::: Raw data

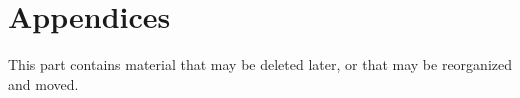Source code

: \part{Appendices}

This part contains material that may be deleted later, or that may be
reorganized and moved.  

\appendix
{}

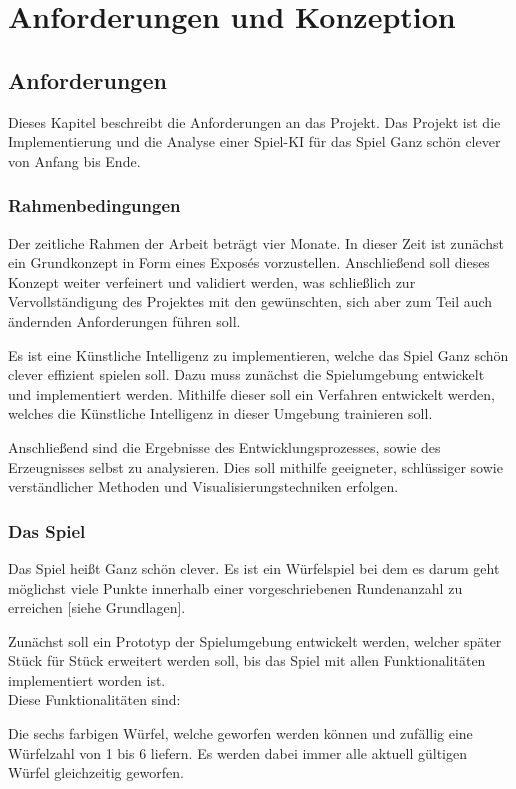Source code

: \section{Anforderungen und Konzeption}
\subsection{Anforderungen}
Dieses Kapitel beschreibt die Anforderungen an das Projekt. Das Projekt ist die Implementierung und die Analyse einer Spiel-KI für das Spiel Ganz schön clever von Anfang bis Ende.
\subsubsection{Rahmenbedingungen}
Der zeitliche Rahmen der Arbeit beträgt vier Monate. In dieser Zeit ist zunächst ein Grundkonzept in Form eines Exposés vorzustellen. Anschließend soll dieses Konzept weiter verfeinert und validiert werden, was schließlich zur Vervollständigung des Projektes mit den gewünschten, sich aber zum Teil auch ändernden Anforderungen führen soll. 

Es ist eine Künstliche Intelligenz zu implementieren, welche das Spiel Ganz schön clever effizient spielen soll. Dazu muss zunächst die Spielumgebung entwickelt und implementiert werden. Mithilfe dieser soll ein Verfahren entwickelt werden, welches die Künstliche Intelligenz in dieser Umgebung trainieren soll.

Anschließend sind die Ergebnisse des Entwicklungsprozesses, sowie des Erzeugnisses selbst zu analysieren. Dies soll mithilfe geeigneter, schlüssiger sowie verständlicher Methoden und Visualisierungstechniken erfolgen.
\subsubsection{Das Spiel}
Das Spiel heißt Ganz schön clever. Es ist ein Würfelspiel bei dem es darum geht möglichst viele Punkte innerhalb einer vorgeschriebenen Rundenanzahl zu erreichen [siehe Grundlagen].

Zunächst soll ein Prototyp der Spielumgebung entwickelt werden, welcher später Stück für Stück erweitert werden soll, bis das Spiel mit allen Funktionalitäten implementiert worden ist.\\

Diese Funktionalitäten sind:

Die sechs farbigen Würfel, welche geworfen werden können und zufällig eine Würfelzahl von 1 bis 6 liefern. Es werden dabei immer alle aktuell gültigen Würfel gleichzeitig geworfen.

::::::

§ What is required:
Work out how many lines of the records contain the word "implementiert". Give that number and nothing more.

§ Your response:
2